Check every line of the entries that follow, and copy the ones containing "optimization".

Exercise materials:
= = = =

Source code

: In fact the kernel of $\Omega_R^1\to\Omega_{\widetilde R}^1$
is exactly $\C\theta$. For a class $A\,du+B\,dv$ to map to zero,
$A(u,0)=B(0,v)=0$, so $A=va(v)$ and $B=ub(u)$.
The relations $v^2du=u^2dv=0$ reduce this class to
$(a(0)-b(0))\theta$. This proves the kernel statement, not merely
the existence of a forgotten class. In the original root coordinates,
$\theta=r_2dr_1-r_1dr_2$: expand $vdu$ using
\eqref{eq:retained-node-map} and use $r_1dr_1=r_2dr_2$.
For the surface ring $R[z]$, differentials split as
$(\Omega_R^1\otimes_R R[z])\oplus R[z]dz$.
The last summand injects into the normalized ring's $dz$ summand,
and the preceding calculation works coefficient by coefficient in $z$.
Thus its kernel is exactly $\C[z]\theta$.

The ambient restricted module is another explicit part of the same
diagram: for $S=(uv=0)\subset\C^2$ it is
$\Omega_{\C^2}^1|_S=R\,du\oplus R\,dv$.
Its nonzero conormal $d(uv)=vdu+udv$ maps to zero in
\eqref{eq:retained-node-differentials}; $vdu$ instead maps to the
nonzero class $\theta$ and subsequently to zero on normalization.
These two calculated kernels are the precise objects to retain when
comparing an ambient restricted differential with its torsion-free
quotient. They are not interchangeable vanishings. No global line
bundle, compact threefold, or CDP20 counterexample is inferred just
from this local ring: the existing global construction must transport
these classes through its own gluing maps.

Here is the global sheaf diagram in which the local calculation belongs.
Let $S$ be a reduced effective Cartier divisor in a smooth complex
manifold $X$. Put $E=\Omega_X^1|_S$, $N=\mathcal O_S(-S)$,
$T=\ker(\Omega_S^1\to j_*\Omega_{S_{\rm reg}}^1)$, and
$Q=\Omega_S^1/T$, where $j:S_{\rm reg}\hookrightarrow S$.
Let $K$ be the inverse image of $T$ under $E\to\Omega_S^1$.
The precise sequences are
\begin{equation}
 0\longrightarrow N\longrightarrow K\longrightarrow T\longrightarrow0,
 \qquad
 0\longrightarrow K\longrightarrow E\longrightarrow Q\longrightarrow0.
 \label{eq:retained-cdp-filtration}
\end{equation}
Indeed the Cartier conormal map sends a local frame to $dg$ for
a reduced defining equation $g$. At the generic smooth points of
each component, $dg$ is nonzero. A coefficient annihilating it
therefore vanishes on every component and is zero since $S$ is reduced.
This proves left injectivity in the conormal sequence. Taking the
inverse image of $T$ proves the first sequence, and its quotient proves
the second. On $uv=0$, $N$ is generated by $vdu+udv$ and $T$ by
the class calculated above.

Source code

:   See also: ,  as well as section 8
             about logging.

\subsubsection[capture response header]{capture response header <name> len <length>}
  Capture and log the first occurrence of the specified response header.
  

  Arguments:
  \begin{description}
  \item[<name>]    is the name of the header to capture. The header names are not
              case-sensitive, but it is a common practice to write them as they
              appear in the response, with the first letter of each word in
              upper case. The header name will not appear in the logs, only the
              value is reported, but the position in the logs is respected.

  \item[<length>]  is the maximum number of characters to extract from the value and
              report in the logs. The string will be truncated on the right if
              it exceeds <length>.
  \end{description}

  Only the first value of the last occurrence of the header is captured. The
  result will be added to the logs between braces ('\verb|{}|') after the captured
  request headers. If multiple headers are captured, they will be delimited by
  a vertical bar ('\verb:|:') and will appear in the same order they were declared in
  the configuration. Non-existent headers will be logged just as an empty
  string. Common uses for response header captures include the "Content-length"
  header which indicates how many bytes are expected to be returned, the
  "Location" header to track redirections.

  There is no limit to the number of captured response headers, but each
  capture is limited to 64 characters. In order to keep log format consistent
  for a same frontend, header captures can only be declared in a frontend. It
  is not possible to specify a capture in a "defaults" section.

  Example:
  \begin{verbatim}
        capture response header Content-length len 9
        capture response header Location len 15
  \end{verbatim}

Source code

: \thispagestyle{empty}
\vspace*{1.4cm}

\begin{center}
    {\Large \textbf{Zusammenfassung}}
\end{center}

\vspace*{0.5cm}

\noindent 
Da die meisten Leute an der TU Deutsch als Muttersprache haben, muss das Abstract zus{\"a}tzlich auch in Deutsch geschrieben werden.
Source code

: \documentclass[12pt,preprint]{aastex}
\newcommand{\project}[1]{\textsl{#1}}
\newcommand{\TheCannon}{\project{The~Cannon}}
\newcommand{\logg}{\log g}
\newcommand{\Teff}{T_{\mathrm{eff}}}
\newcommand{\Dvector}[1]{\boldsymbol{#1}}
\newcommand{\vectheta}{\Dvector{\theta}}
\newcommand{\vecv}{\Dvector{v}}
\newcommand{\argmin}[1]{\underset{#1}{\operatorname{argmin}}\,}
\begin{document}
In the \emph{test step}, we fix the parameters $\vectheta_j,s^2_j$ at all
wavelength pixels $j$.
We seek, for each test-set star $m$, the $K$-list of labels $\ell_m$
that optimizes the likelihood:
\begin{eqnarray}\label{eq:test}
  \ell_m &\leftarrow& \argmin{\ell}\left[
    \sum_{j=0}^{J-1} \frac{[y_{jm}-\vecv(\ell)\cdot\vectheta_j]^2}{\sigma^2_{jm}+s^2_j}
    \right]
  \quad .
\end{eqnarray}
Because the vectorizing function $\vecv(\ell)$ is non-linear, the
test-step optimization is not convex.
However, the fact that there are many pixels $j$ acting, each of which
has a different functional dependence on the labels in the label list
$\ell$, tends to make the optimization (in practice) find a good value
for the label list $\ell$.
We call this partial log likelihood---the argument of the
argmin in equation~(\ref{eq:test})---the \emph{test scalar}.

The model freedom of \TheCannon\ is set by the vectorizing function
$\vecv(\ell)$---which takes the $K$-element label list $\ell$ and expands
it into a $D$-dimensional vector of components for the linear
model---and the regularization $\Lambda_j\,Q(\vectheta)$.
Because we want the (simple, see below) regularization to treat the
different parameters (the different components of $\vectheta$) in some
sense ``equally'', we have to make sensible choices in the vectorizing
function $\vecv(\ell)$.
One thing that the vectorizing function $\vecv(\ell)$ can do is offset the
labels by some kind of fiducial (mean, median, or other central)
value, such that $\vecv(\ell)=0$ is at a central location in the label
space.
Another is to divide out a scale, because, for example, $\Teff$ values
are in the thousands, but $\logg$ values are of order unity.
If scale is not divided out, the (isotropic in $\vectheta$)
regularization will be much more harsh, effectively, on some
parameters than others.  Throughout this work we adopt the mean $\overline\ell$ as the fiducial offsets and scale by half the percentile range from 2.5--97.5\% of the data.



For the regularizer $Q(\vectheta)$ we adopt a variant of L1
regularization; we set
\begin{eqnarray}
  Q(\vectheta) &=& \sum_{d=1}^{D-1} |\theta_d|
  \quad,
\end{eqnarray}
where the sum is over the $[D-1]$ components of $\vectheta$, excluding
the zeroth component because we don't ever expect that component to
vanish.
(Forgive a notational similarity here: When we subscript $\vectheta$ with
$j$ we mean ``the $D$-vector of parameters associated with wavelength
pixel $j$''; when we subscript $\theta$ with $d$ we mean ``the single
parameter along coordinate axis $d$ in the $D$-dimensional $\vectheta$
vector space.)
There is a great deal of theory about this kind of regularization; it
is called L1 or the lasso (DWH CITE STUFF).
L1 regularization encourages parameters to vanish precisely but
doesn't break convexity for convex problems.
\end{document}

= = = =

Reply:
test-step optimization is not convex.
$\ell$, tends to make the optimization (in practice) find a good value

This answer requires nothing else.